Sometimes researchers remain stubbornly wedded to their ideas even when their own work begins to unravel the fabric they have woven. I believe such is the case with Dr. Phillipa Darbre of the University of Reading in England. Back in 2004 Darbre achieved tabloid fame with her allegation that antiperspirants were implicated in breast cancer because they accosted breast tissue with preservatives known as parabens. These compounds have estrogenic properties and estrogens have indeed been implicated as significant players in breast cancer.
Darbre showed the presence of parabens in cancerous tissue taken from breast cancer patients and suggested a cause and effect relationship, buttressing her argument by pointing out that most breast cancers occur in the quadrant of the breast closest the armpit where shaving nicks would allow entry of antiperspirants most readily. The study was small, only some twenty patients, and she had no controls. She had no idea whether parabens were also present in the breast of healthy women. Furthermore, she never determined if her subjects had actually used antiperspirants. The study was castigated by many breast cancer researchers with suggestions that even a high school science fair participant would recognize the need for controls. They pointed out that breast tumours have long been known to occur more frequently in the top quadrant of the breast closest the armpit simply because that area has the highest concentration of tissue.
Stung by the accusations, Darbre has cranked out a series of papers demonstrating the estrogenic effects of parabens and measuring their concentration in various tissues. Her latest paper, published in the Journal of Applied Toxicology, not one of the world’s most impactive journals, furthers her attempts to forge a link between these chemicals and breast cancer. This time she has investigated more patients, 40 of them, and took 160 samples, analyzing them for different parabens. She did not study any samples from healthy women, in other words, still no controls. She did, however, compare parabens concentrations in tumour areas and elsewhere.

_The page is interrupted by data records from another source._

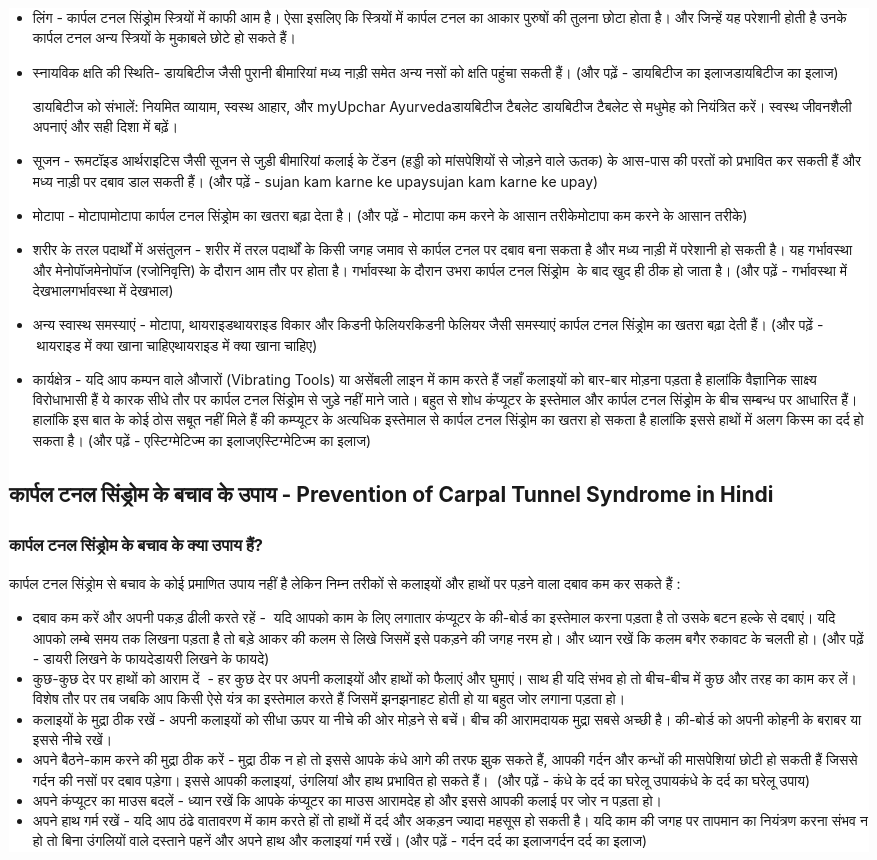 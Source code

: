 - लिंग - कार्पल टनल सिंड्रोम स्त्रियों में काफी आम है। ऐसा इसलिए कि स्त्रियों में कार्पल टनल का आकार पुरुषों की तुलना छोटा होता है। और जिन्हें यह परेशानी होती है उनके कार्पल टनल अन्य स्त्रियों के मुकाबले छोटे हो सकते हैं।
- स्नायविक क्षति की स्थिति- डायबिटीज जैसी पुरानी बीमारियां मध्य नाड़ी समेत अन्य नसों को क्षति पहुंचा सकती हैं। (और पढ़ें - डायबिटीज का इलाजडायबिटीज का इलाज)

	डायबिटीज को संभालें: नियमित व्यायाम, स्वस्थ आहार, और myUpchar Ayurvedaडायबिटीज टैबलेट डायबिटीज टैबलेट से मधुमेह को नियंत्रित करें। स्वस्थ जीवनशैली अपनाएं और सही दिशा में बढ़ें।
- सूजन - रूमटॉइड आर्थराइटिस जैसी सूजन से जुड़ी बीमारियां कलाई के टेंडन (हड्डी को मांसपेशियों से जोड़ने वाले ऊतक) के आस-पास की परतों को प्रभावित कर सकती हैं और मध्य नाड़ी पर दबाव डाल सकती हैं। (और पढ़ें - sujan kam karne ke upaysujan kam karne ke upay)
- मोटापा - मोटापामोटापा कार्पल टनल सिंड्रोम का खतरा बढ़ा देता है। (और पढ़ें - मोटापा कम करने के आसान तरीकेमोटापा कम करने के आसान तरीके)
- शरीर के तरल पदार्थों में असंतुलन - शरीर में तरल पदार्थों के किसी जगह जमाव से कार्पल टनल पर दबाव बना सकता है और मध्य नाड़ी में परेशानी हो सकती है। यह गर्भावस्था और मेनोपॉजमेनोपॉज (रजोनिवृत्ति) के दौरान आम तौर पर होता है। गर्भावस्था के दौरान उभरा कार्पल टनल सिंड्रोम  के बाद खुद ही ठीक हो जाता है। (और पढ़ें - गर्भावस्था में देखभालगर्भावस्था में देखभाल)
- अन्य स्वास्थ समस्याएं - मोटापा, थायराइडथायराइड विकार और किडनी फेलियरकिडनी फेलियर जैसी समस्याएं कार्पल टनल सिंड्रोम का खतरा बढ़ा देती हैं। (और पढ़ें - थायराइड में क्या खाना चाहिएथायराइड में क्या खाना चाहिए)
- कार्यक्षेत्र - यदि आप कम्पन वाले औजारों (Vibrating Tools) या असेंबली लाइन में काम करते हैं जहाँ कलाइयों को बार-बार मोड़ना पड़ता है
हालांकि वैज्ञानिक साक्ष्य विरोधाभासी हैं ये कारक सीधे तौर पर कार्पल टनल सिंड्रोम से जुड़े नहीं माने जाते।
बहुत से शोध कंप्यूटर के इस्तेमाल और कार्पल टनल सिंड्रोम के बीच सम्बन्ध पर आधारित हैं। हालांकि इस बात के कोई ठोस सबूत नहीं मिले हैं की कम्प्यूटर के अत्यधिक इस्तेमाल से कार्पल टनल सिंड्रोम का खतरा हो सकता है हालांकि इससे हाथों में अलग किस्म का दर्द हो सकता है।
(और पढ़ें - एस्टिग्मेटिज्म का इलाजएस्टिग्मेटिज्म का इलाज)

## कार्पल टनल सिंड्रोम के बचाव के उपाय - Prevention of Carpal Tunnel Syndrome in Hindi
### कार्पल टनल सिंड्रोम के बचाव के क्या उपाय हैं?
कार्पल टनल सिंड्रोम से बचाव के कोई प्रमाणित उपाय नहीं है लेकिन निम्न तरीकों से कलाइयों और हाथों पर पड़ने वाला दबाव कम कर सकते हैं :
- दबाव कम करें और अपनी पकड़ ढीली करते रहें -  यदि आपको काम के लिए लगातार कंप्यूटर के की-बोर्ड का इस्तेमाल करना पड़ता है तो उसके बटन हल्के से दबाएं। यदि आपको लम्बे समय तक लिखना पड़ता है तो बड़े आकर की कलम से लिखे जिसमें इसे पकड़ने की जगह नरम हो। और ध्यान रखें कि कलम बगैर रुकावट के चलती हो। (और पढ़ें - डायरी लिखने के फायदेडायरी लिखने के फायदे)
- कुछ-कुछ देर पर हाथों को आराम दें  - हर कुछ देर पर अपनी कलाइयों और हाथों को फैलाएं और घुमाएं। साथ ही यदि संभव हो तो बीच-बीच में कुछ और तरह का काम कर लें। विशेष तौर पर तब जबकि आप किसी ऐसे यंत्र का इस्तेमाल करते हैं जिसमें झनझनाहट होती हो या बहुत जोर लगाना पड़ता हो।
- कलाइयों के मुद्रा ठीक रखें - अपनी कलाइयों को सीधा ऊपर या नीचे की ओर मोड़ने से बचें। बीच की आरामदायक मुद्रा सबसे अच्छी है। की-बोर्ड को अपनी कोहनी के बराबर या इससे नीचे रखें।
- अपने बैठने-काम करने की मुद्रा ठीक करें - मुद्रा ठीक न हो तो इससे आपके कंधे आगे की तरफ झुक सकते हैं, आपकी गर्दन और कन्धों की मासपेशियां छोटी हो सकती हैं जिससे गर्दन की नसों पर दबाव पड़ेगा। इससे आपकी कलाइयां, उंगलियां और हाथ प्रभावित हो सकते हैं।  (और पढ़ें - कंधे के दर्द का घरेलू उपायकंधे के दर्द का घरेलू उपाय)
- अपने कंप्यूटर का माउस बदलें - ध्यान रखें कि आपके कंप्यूटर का माउस आरामदेह हो और इससे आपकी कलाई पर जोर न पड़ता हो।
- अपने हाथ गर्म रखें - यदि आप ठंढे वातावरण में काम करते हों तो हाथों में दर्द और अकड़न ज्यादा महसूस हो सकती है। यदि काम की जगह पर तापमान का नियंत्रण करना संभव न हो तो बिना उंगलियों वाले दस्ताने पहनें और अपने हाथ और कलाइयां गर्म रखें।
(और पढ़ें - गर्दन दर्द का इलाजगर्दन दर्द का इलाज)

There was no relationship between amount of parabens detected and tumour location, an observation that runs contrary to parabens playing a decisive role. This time she did determine whether the patients had used antiperspirants and as it turns out seven out of the forty had not. So the parabens were coming from elsewhere; no great surprise here because these chemicals are widely used in a variety of cosmetics and foods. Darbre clearly states that the presence of a chemical in breast cannot be taken to imply causality, which of course is true. But she then goes on to discuss all sorts of reasons why her negative results do not rule out this possibility. For example, she says, absolute levels of parabens may not be the main determinant of risk because of variations in individual susceptibility. Small amounts may trigger it in some people, not in others, so there may be no correlation. An attempt to rationalize her preconceived notions. And what about the possibility that parabens play no role at all? Has she considered that? But a seductive hypothesis with which one has become identified is rarely given up even when confronted by cruel facts.